§ What the task requires:
In the records below, tally every line containing "Rodar". Report only the total.

*** Available data Section Begins ***

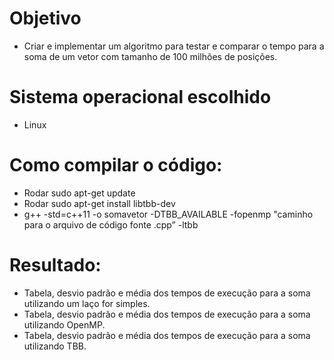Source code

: # Objetivo
- Criar e implementar um algoritmo para testar e comparar o tempo para a soma de um vetor com tamanho de 100 milhões de posições.

# Sistema operacional escolhido
- Linux

# Como compilar o código:
- Rodar sudo apt-get update
- Rodar sudo apt-get install libtbb-dev
- g++ -std=c++11 -o somavetor -DTBB_AVAILABLE -fopenmp "caminho para o arquivo de código fonte .cpp” -ltbb

# Resultado:
- Tabela, desvio padrão e média dos tempos de execução para a soma utilizando um laço for simples.
- Tabela, desvio padrão e média dos tempos de execução para a soma utilizando OpenMP.
- Tabela, desvio padrão e média dos tempos de execução para a soma utilizando TBB.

*** Available data Section Ends ***

§ Solution for this problem:
2